An employer is not liable for a pay disparity if that difference can be justified by any of the aforementioned factors. In addition to the EPA, another thing to keep in mind is the Lilly Ledbetter Fair Pay Act of 2009, Bungard says.

“Basically what it did is it said, if there’s a violation and you’re still making decisions based on that, the employee can bring a suit whenever they learn of it. So it could be that, 10 years ago, a decision was made that has impact on someone’s pay today. So a violation from a long time ago can come back and haunt you,” she says.

This is one of many nuances that an attorney would review in an audit of an employer’s practices.

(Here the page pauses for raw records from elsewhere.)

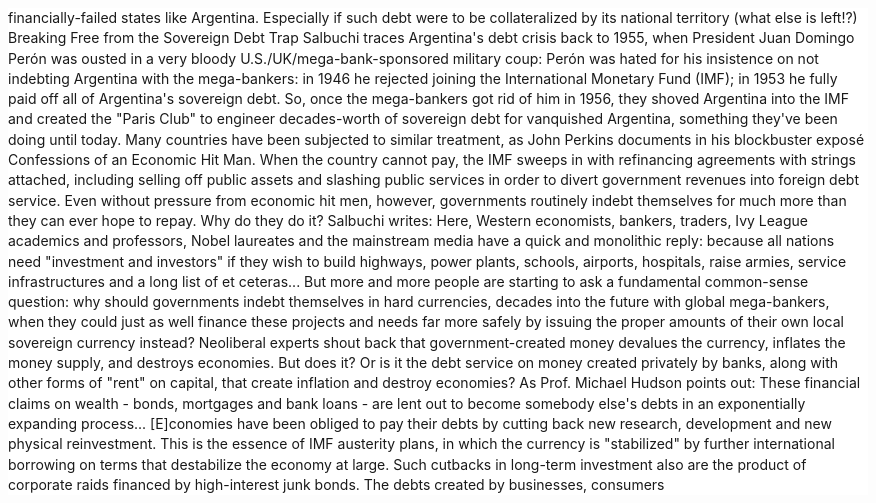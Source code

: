 financially-failed states like Argentina.
Especially if such debt were to be
collateralized by its national territory (what else is left!?)
Breaking Free from the
Sovereign Debt Trap
Salbuchi traces Argentina's debt crisis back to
1955, when President Juan Domingo Perón was ousted in a very bloody
U.S./UK/mega-bank-sponsored military coup:
Perón
was hated for his insistence on not indebting Argentina with the
mega-bankers: in 1946 he rejected joining
the International Monetary
Fund (IMF); in 1953 he fully paid off all of Argentina's sovereign debt.
So, once the mega-bankers got rid of him in
1956, they shoved Argentina into the IMF and created the "Paris Club" to
engineer decades-worth of sovereign debt for vanquished Argentina,
something they've been doing until today.
Many countries have been subjected to similar
treatment, as John Perkins documents in his blockbuster exposé
Confessions of an Economic Hit Man.
When the country cannot pay, the IMF sweeps in
with refinancing agreements with strings attached, including selling off
public assets and slashing public services in order to divert government
revenues into foreign debt service.
Even without pressure from economic hit men,
however, governments routinely indebt themselves for much more than they can
ever hope to repay.
Why do they do it?
Salbuchi writes:
Here, Western economists, bankers, traders,
Ivy League academics and professors, Nobel laureates and the mainstream
media have a quick and monolithic reply:
because all nations need "investment and
investors" if they wish to build highways, power plants, schools,
airports, hospitals, raise armies, service infrastructures and a
long list of et ceteras...
But more and more people are starting to ask
a fundamental common-sense question:
why should governments indebt themselves
in hard currencies, decades into the future with global
mega-bankers, when they could just as well finance these projects
and needs far more safely by issuing the proper amounts of their own
local sovereign currency instead?
Neoliberal experts shout back that
government-created money devalues the currency, inflates the money supply,
and destroys economies.
But does it? Or is it the debt service on money
created privately by banks, along with other forms of
"rent" on capital,
that create inflation and destroy economies?
As Prof. Michael Hudson
points out:
These financial claims on wealth - bonds,
mortgages and bank loans - are lent out to become somebody else's debts
in an exponentially expanding process...
[E]conomies have been obliged to pay their
debts by cutting back new research, development and new physical
reinvestment.
This is the essence of IMF austerity plans,
in which the currency is "stabilized" by further international borrowing
on terms that destabilize the economy at large. Such cutbacks in
long-term investment also are the product of corporate raids financed by
high-interest junk bonds.
The debts created by businesses, consumers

The many facets of FLSA is another.

Fair Labor Standards Act: Exemptions

The FLSA is a federal law that guarantees a minimum wage and the right to overtime pay to non-exempt employees. Notably, not all workers are entitled to minimum wage and overtime protections under the FLSA. A West Virginia employer has the right classify an employee as “exempt” from the FLSA if the following conditions are met:

  1. The employee is an executive, administrative, professional, computer, or outside sales position
  2. The employee is paid on a salary, not hourly basis
  3. The employee earns at least $684 per week in wages
  4. The employee directly supervises other workers or uses advanced educational/professional knowledge to perform their job duties

There are a few other exemptions available as well, such as certain qualifying drivers and farmworkers.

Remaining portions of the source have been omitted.